Quelle que soit sa situation, le gestionnaire se doit d’identifier clairement l’ensemble des organismes et catégories d’agents intervenant (ou susceptibles d’intervenir) sur l’espace naturel dont il a la charge, et se faire connaître d’eux. Si cette démarche paraît évidente pour les gestionnaires d’espaces protégés réglementairement disposant d’agents dotés d’un pouvoir de police, elle est également essentielle pour les autres gestionnaires d’espaces naturels afin de s’assurer du contrôle de la réglementation sur l’espace géré.

• Se concerter et décider

Pour faire respecter une réglementation, différentes actions peuvent être mises en oeuvre, allant de l’information jusqu’à la verbalisation. Elles doivent être envisagées de manière complémentaire, aucune n’étant suffisante à elle seule. Il est donc important de rencontrer le procureur pour discuter de la politique pénale, du suivi des procédures et pour lui présenter les enjeux des territoires protégés. Cette politique pénale permet de hiérarchiser les priorités, réfléchir à l’échelle de l’espace préservé et organiser la police en coordination entre le gestionnaire, ses agents détenteurs de pouvoir de police et l’ensemble des acteurs concernés par la police de la nature (préfet, procureur, maires, préfets maritimes, autres organismes chargés de police).

• Mettre en oeuvre

Différentes actions complémentaires :

– faire en sorte que tous les usagers aient connaissance de la loi et des réglementations : l’installation de panneaux est l’outil le plus souvent utilisé (mais il faut éviter une surenchère de panneaux, source de pollution visuelle). Tous les autres outils de sensibilisation et de communication peuvent également être  mobilisés. Voir fiches 4.1 et 4.2 

– être visible sur le terrain : le rappel à l’usager de l’existence d’une réglementation et d’une police chargée de la faire respecter a un effet informatif et dissuasif. Le port d’un uniforme et d’insignes aide à la reconnaissance de l’autorité.

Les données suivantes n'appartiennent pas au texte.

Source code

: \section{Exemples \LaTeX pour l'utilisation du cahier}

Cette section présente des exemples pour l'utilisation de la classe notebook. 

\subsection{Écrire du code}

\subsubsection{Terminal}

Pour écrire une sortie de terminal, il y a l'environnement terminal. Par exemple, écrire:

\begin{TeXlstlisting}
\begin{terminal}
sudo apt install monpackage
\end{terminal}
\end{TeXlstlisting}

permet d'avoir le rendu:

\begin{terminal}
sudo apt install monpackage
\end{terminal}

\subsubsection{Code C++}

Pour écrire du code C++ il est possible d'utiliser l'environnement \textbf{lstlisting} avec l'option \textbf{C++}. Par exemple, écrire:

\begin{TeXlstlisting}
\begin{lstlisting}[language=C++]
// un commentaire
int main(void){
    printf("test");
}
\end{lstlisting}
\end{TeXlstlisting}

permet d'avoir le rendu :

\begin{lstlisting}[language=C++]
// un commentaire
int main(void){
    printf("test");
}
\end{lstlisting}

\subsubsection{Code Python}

– assurer la surveillance du site : il est nécessaire de suivre régulièrement l’évolution des usages sur le site afin de prévenir les comportements illégaux.

– contrôler et sanctionner les contrevenants : l’application d’une réglementation implique la sanction des contrevenants.

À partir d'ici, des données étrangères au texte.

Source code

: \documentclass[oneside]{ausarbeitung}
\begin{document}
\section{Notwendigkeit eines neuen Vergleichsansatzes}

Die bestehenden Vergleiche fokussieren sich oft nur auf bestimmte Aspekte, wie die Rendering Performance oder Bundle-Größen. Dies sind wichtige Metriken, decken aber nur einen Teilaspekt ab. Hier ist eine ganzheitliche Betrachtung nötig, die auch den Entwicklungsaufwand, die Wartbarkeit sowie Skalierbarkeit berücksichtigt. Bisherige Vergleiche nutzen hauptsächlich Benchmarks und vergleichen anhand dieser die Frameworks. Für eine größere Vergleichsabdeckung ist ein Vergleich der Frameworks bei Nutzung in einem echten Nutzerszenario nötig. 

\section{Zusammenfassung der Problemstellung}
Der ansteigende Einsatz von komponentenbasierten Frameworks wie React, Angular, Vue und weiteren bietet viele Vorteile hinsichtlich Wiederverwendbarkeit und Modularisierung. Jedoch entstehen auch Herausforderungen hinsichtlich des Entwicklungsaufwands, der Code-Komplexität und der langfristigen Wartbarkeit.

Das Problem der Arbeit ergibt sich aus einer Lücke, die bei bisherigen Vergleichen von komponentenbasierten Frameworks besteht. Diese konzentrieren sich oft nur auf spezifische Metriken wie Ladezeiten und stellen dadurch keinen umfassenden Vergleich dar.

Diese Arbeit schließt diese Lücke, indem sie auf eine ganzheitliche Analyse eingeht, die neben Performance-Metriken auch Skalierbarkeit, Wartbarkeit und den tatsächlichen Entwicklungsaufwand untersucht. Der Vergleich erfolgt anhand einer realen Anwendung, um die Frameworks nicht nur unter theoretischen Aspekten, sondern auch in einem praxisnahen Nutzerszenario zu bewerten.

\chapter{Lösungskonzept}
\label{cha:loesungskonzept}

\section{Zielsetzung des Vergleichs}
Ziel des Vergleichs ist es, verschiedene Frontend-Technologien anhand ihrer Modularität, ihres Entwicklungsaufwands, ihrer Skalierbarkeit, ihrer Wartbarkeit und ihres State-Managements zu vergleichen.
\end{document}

– mettre en place des “opérations coup de poing” : exceptionnelles et ciblées, elles permettent à la fois de résoudre des situations graves et de faire passer un message fort auprès du public. Elles sont à mener en coordination avec les autres agents chargés de la police de la nature (Office national de la chasse et de la faune sauvage, gendarmerie…).

– porter plainte et/ou se porter partie civile devant le procureur de la république, y compris avec les comités sportifs, contre les pratiques illicites et leurs prescripteurs (éditeurs, prestataires…).

– suivre les procédures engagées auprès des parquets : connaître la portée effective des actions entreprises permet éventuellement d’adapter sa politique répressive (par exemple, en ayant recours aux timbres-amendes plutôt qu’à des procès verbaux).

Quels que soient les modes d’interventions retenus, les moyens en personnel motivé et formé pour les mettre en oeuvre sur le terrain sont importants. La présence régulière de gardes affectés sur le site permet à la fois d’informer, de surveiller, d’être vu et, si nécessaire, d’intervenir.

Gardes de réserve naturelle en surveillance, Bouches de Bonifacio © RN Bouches de Bonifacio


• Faire connaître et évaluer

La communication dans la presse sur les résultats des actions menées (diminution des impacts, diminution des infractions ou nombres d’interpellations) permet de renforcer encore certains de leurs effets : information, prise de conscience, mise en garde…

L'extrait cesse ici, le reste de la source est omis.